__WHAT YOU NEED TO DO__
Using the data that follows, return exactly the lines from the one that contains "CAIP-25 defines an" through the one that contains "same origin or", ends included.

::: RECORD EXTRACTS

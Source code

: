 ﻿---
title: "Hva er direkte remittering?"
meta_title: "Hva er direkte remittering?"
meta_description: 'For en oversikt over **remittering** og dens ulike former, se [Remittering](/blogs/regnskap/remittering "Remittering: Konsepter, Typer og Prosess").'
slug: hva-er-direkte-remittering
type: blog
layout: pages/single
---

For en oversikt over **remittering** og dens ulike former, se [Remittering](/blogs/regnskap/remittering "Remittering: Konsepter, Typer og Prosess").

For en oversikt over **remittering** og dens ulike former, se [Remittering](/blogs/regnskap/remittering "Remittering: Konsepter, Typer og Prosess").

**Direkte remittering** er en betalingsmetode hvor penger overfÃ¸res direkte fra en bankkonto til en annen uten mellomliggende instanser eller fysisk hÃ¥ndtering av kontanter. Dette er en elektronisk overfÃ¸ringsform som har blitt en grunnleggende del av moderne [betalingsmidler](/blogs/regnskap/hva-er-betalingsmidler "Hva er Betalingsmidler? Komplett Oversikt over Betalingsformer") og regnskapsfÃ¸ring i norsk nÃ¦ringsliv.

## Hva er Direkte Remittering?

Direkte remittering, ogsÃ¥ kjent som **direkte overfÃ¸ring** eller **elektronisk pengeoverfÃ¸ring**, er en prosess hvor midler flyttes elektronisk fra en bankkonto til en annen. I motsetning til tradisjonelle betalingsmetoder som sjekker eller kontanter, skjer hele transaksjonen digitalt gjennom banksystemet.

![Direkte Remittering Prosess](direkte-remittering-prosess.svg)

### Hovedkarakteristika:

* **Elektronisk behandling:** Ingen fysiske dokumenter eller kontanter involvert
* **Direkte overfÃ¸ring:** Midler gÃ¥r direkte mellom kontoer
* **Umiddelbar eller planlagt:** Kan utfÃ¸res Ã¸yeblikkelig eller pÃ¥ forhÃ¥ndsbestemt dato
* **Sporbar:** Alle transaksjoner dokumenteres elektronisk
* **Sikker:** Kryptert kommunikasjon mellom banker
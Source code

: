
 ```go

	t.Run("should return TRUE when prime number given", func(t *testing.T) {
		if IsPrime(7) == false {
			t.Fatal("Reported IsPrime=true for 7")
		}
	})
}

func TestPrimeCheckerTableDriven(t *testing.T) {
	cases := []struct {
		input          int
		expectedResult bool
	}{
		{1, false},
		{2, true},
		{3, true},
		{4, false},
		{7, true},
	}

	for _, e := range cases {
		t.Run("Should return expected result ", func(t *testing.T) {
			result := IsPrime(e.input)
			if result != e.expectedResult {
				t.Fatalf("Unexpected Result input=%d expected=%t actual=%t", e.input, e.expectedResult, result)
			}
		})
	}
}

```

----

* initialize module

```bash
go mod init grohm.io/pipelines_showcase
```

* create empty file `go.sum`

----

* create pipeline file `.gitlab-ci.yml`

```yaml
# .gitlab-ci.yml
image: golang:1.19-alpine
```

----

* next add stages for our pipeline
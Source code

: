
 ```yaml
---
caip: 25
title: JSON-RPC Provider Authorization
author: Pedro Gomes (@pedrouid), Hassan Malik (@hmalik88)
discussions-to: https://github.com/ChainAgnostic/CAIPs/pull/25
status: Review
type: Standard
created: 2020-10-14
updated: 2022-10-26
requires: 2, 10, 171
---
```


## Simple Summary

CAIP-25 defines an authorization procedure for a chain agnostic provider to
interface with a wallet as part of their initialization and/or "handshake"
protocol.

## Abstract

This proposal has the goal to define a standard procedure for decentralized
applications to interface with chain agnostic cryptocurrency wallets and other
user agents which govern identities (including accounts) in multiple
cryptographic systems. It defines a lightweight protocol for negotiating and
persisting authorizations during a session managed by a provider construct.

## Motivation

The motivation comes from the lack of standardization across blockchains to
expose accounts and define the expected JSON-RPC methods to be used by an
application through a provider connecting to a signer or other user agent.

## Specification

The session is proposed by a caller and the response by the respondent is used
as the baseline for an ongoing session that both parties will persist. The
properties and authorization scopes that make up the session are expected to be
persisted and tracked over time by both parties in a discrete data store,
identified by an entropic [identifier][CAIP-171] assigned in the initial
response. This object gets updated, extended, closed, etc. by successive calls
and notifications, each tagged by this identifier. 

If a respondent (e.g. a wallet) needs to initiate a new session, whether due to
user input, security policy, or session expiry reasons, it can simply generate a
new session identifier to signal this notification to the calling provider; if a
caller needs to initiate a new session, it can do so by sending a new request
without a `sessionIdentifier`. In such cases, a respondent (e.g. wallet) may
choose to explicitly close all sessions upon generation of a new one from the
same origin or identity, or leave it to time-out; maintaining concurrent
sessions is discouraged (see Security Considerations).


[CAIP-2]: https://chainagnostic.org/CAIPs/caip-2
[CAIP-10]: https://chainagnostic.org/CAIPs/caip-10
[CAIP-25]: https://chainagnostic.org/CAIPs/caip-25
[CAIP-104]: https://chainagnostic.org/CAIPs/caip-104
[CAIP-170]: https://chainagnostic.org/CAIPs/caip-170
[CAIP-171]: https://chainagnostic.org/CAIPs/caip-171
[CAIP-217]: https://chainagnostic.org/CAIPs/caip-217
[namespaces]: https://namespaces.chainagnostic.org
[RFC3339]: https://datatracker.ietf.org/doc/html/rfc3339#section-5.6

::::::

__EXERCISE SOLUTION__
CAIP-25 defines an authorization procedure for a chain agnostic provider to
interface with a wallet as part of their initialization and/or "handshake"
protocol.

## Abstract

This proposal has the goal to define a standard procedure for decentralized
applications to interface with chain agnostic cryptocurrency wallets and other
user agents which govern identities (including accounts) in multiple
cryptographic systems. It defines a lightweight protocol for negotiating and
persisting authorizations during a session managed by a provider construct.

## Motivation

The motivation comes from the lack of standardization across blockchains to
expose accounts and define the expected JSON-RPC methods to be used by an
application through a provider connecting to a signer or other user agent.

## Specification

The session is proposed by a caller and the response by the respondent is used
as the baseline for an ongoing session that both parties will persist. The
properties and authorization scopes that make up the session are expected to be
persisted and tracked over time by both parties in a discrete data store,
identified by an entropic [identifier][CAIP-171] assigned in the initial
response. This object gets updated, extended, closed, etc. by successive calls
and notifications, each tagged by this identifier. 

If a respondent (e.g. a wallet) needs to initiate a new session, whether due to
user input, security policy, or session expiry reasons, it can simply generate a
new session identifier to signal this notification to the calling provider; if a
caller needs to initiate a new session, it can do so by sending a new request
without a `sessionIdentifier`. In such cases, a respondent (e.g. wallet) may
choose to explicitly close all sessions upon generation of a new one from the
same origin or identity, or leave it to time-out; maintaining concurrent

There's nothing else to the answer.